What We Write About When We Write About Hookups

I Am Not Trayvon Martin

When Trayvon Martin was murdered last year, I remember seeing many people post things like “I am Trayvon Martin” online, sometimes accompanied by photos of themselves in hoodies. At first I thought it was something people of color were doing as a sign of solidarity and as a reminder that they, too, face the same prejudice and danger that Trayvon did, but then I noticed lots of white folks doing it. This sort of bothered me.

Now that the awful verdict has appeared, I’ve been seeing it again, but I’ve also been seeing plenty of thoughtful responses to it. For instance, this Tumblr, simply titled “We Are Not Trayvon Martin.”

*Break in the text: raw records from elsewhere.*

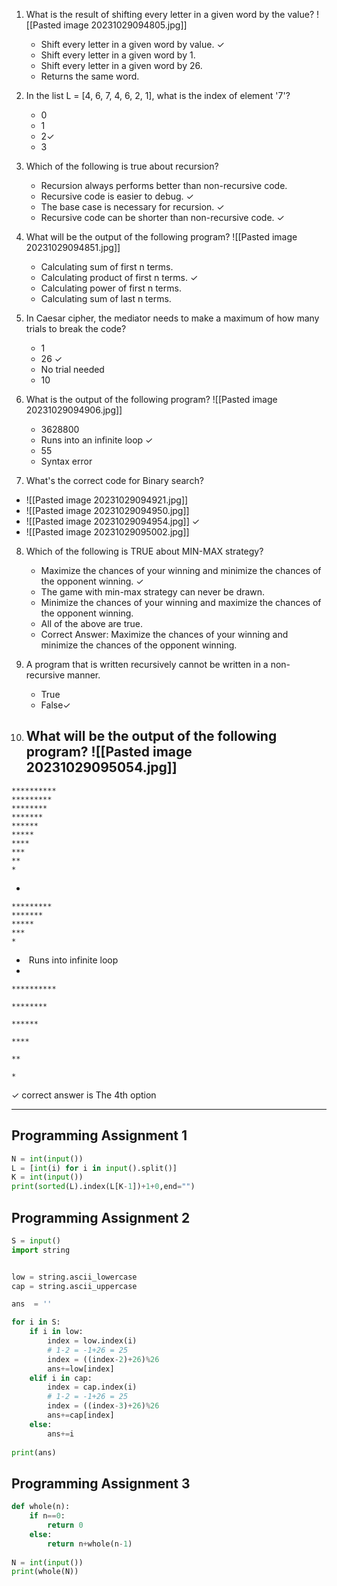
1. What is the result of shifting every letter in a given word by the value?
   ![[Pasted image 20231029094805.jpg]]
   - Shift every letter in a given word by value. ✓
   - Shift every letter in a given word by 1.
   - Shift every letter in a given word by 26.
   - Returns the same word.

2. In the list L = [4, 6, 7, 4, 6, 2, 1], what is the index of element '7'?
   - 0
   - 1
   - 2✓
   - 3

3. Which of the following is true about recursion?
   - Recursion always performs better than non-recursive code.
   - Recursive code is easier to debug. ✓
   - The base case is necessary for recursion. ✓
   - Recursive code can be shorter than non-recursive code. ✓

4. What will be the output of the following program?
   ![[Pasted image 20231029094851.jpg]]
   - Calculating sum of first n terms.
   - Calculating product of first n terms. ✓
   - Calculating power of first n terms.
   - Calculating sum of last n terms.

5. In Caesar cipher, the mediator needs to make a maximum of how many trials to break the code?
   - 1
   - 26 ✓
   - No trial needed
   - 10

6. What is the output of the following program?
   ![[Pasted image 20231029094906.jpg]]
   - 3628800
   - Runs into an infinite loop ✓
   - 55
   - Syntax error

7. What's the correct code for Binary search?
- ![[Pasted image 20231029094921.jpg]]
- ![[Pasted image 20231029094950.jpg]]
- ![[Pasted image 20231029094954.jpg]] ✓
- ![[Pasted image 20231029095002.jpg]]
8. Which of the following is TRUE about MIN-MAX strategy?
   - Maximize the chances of your winning and minimize the chances of the opponent winning. ✓
   - The game with min-max strategy can never be drawn.
   - Minimize the chances of your winning and maximize the chances of the opponent winning.
   - All of the above are true.
   - Correct Answer: Maximize the chances of your winning and minimize the chances of the opponent winning.

9. A program that is written recursively cannot be written in a non-recursive manner.
   - True
   - False✓

10. What will be the output of the following program?
    ![[Pasted image 20231029095054.jpg]]
    - 

```
**********
*********
********
*******
******
*****
****
***
**
*
```

-  
```
*********
*******
*****
***
*
```

-  Runs into infinite loop
-  
```
**********

********

******

****

**

*
```
✓
correct answer is The 4th option

---
## Programming Assignment 1
```python
N = int(input())
L = [int(i) for i in input().split()]
K = int(input())
print(sorted(L).index(L[K-1])+1+0,end="")
```
## Programming Assignment 2
```python
S = input()
import string


low = string.ascii_lowercase
cap = string.ascii_uppercase

ans  = ''

for i in S:
    if i in low:
        index = low.index(i)
        # 1-2 = -1+26 = 25
        index = ((index-2)+26)%26
        ans+=low[index]
    elif i in cap:
        index = cap.index(i)
        # 1-2 = -1+26 = 25
        index = ((index-3)+26)%26
        ans+=cap[index]
    else:
        ans+=i
        
print(ans)
```
## Programming Assignment 3
```python
def whole(n):
    if n==0:
        return 0
    else:
        return n+whole(n-1)
 
N = int(input())
print(whole(N))
```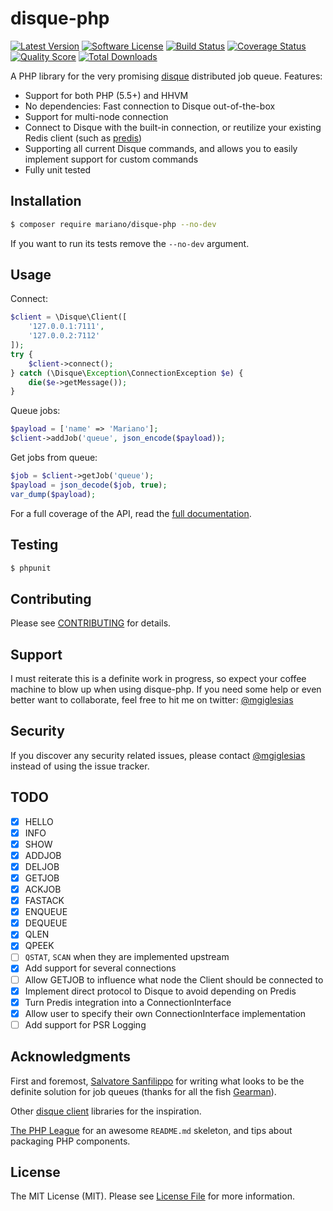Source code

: # disque-php

[![Latest Version](https://poser.pugx.org/mariano/disque-php/v/stable)](https://packagist.org/packages/s12v/phpque)
[![Software License](https://img.shields.io/badge/license-MIT-brightgreen.svg?style=flat-square)](LICENSE.md)
[![Build Status](https://img.shields.io/travis/mariano/disque-php/master.svg?style=flat-square)](https://travis-ci.org/mariano/disque-php)
[![Coverage Status](https://img.shields.io/scrutinizer/coverage/g/mariano/disque-php.svg?style=flat-square)](https://scrutinizer-ci.com/g/mariano/disque-php/code-structure)
[![Quality Score](https://img.shields.io/scrutinizer/g/mariano/disque-php.svg?style=flat-square)](https://scrutinizer-ci.com/g/mariano/disque-php)
[![Total Downloads](https://img.shields.io/packagist/dt/mariano/disque-php.svg?style=flat-square)](https://packagist.org/packages/mariano/disque-php)

A PHP library for the very promising [disque](https://github.com/antirez/disque)
distributed job queue. Features:

* Support for both PHP (5.5+) and HHVM
* No dependencies: Fast connection to Disque out-of-the-box
* Support for multi-node connection
* Connect to Disque with the built-in connection, or reutilize your existing Redis client (such as [predis](https://github.com/nrk/predis))
* Supporting all current Disque commands, and allows you to easily implement support for custom commands
* Fully unit tested

## Installation

```bash
$ composer require mariano/disque-php --no-dev
```

If you want to run its tests remove the `--no-dev` argument.

## Usage

Connect:

```php
$client = \Disque\Client([
    '127.0.0.1:7111',
    '127.0.0.2:7112'
]);
try {
    $client->connect();
} catch (\Disque\Exception\ConnectionException $e) {
    die($e->getMessage());
}
```

Queue jobs:

```php
$payload = ['name' => 'Mariano'];
$client->addJob('queue', json_encode($payload));
```

Get jobs from queue:

```php
$job = $client->getJob('queue');
$payload = json_decode($job, true);
var_dump($payload);
```

For a full coverage of the API, read the [full documentation](docs/README.md).

## Testing

``` bash
$ phpunit
```

## Contributing

Please see [CONTRIBUTING](CONTRIBUTING.md) for details.

## Support

I must reiterate this is a definite work in progress, so expect your coffee
machine to blow up when using disque-php. If you need some help or even better
want to collaborate, feel free to hit me on twitter: 
[@mgiglesias](https://twitter.com/mgiglesias)

## Security

If you discover any security related issues, please contact [@mgiglesias](https://twitter.com/mgiglesias)
instead of using the issue tracker.

## TODO

- [x] HELLO
- [x] INFO
- [x] SHOW
- [x] ADDJOB
- [x] DELJOB
- [x] GETJOB
- [x] ACKJOB
- [x] FASTACK
- [x] ENQUEUE
- [x] DEQUEUE
- [x] QLEN
- [x] QPEEK
- [ ] `QSTAT`, `SCAN` when they are implemented upstream
- [x] Add support for several connections
- [ ] Allow GETJOB to influence what node the Client should be connected to
- [x] Implement direct protocol to Disque to avoid depending on Predis
- [x] Turn Predis integration into a ConnectionInterface
- [x] Allow user to specify their own ConnectionInterface implementation
- [ ] Add support for PSR Logging

## Acknowledgments

First and foremost, [Salvatore Sanfilippo](https://twitter.com/antirez) for writing what looks to be the
definite solution for job queues (thanks for all the fish [Gearman](http://gearman.org/)).

Other [disque client](https://github.com/antirez/disque#client-libraries) 
libraries for the inspiration.

[The PHP League](https://thephpleague.com) for an awesome `README.md` skeleton,
and tips about packaging PHP components.

## License

The MIT License (MIT). Please see [License File](LICENSE.md) for more information.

The Tumblr is full of posts from people who submit their photos along with a note about why they are not Trayvon–that is, how they benefit from privilege. Here’s one:

I am a young white woman.  Last night, I attended a JusticeforTrayvon rally in East LA.  As I walked up the block toward the main square, I passed a line of (all white) cops.

“Are you going to the rally?” one asked.

“Yes,”  I replied.

“Behave yourself,” he said with a wink.

I gave a short laugh.  “I will”  (I really wanted to say, “You, too.”)

He gave me a big, friendly smile and pointed me toward the square.

I am not Trayvon Martin.

Another one:

I am not Trayvon Martin. I am a white, 30-year-old woman living with my husband and young son in the Midwest. We live two doors down from a black family that includes teenage sons. I have never met them, never introduced myself, never made an effort to show that I am happy we are neighbors, that they are safe in their neighborhood and respected by their neighbors. I do not fear them as black men; it’s more that I’m a shy person, afraid of the awkwardness of reaching out to anyone. But fear of any kind prevents community, breeds suspicion, and can lead to isolation and violence.

Will my white son wonder, one day, why we don’t know these neighbors? I repent of my fear; I promise to start being a true neighbor.

And another:

I am not Trayvon Martin. I am an African American stay at home wife and mother of three sweet girls. I was born in Atlanta, Georgia, and though I am not Trayvon Martin. I know many Trayvons. As a former educator I witnessed a system that allowed some of our most brilliant children to fall through the proverbial cracks. As a college educated, lighter hued, African American woman who has always lived a comfortable middle class existence, I know my privilege. Though I have been racialized, and I know what it is like to be a woman in a society that attenuates women consistently, I will NEVER know what it is like to be a black man in Amerikkka. I do not know what it is to be viewed as a menace to society. I am not Trayvon Martin.

It’s not as palatable a message as the stream of “I am Trayvon Martin” posts and hoodie photos. But it rings much more true.

I understand the importance and the appeal of solidarity, so I can sympathize with the sentiments of these posts. But I feel that they are misguided. We (white folks) are not Trayvon. We will never in our lifetimes be Trayvon, except perhaps by some fluke (which then by definition is not the same, because what happened to Trayvon was not a fluke at all).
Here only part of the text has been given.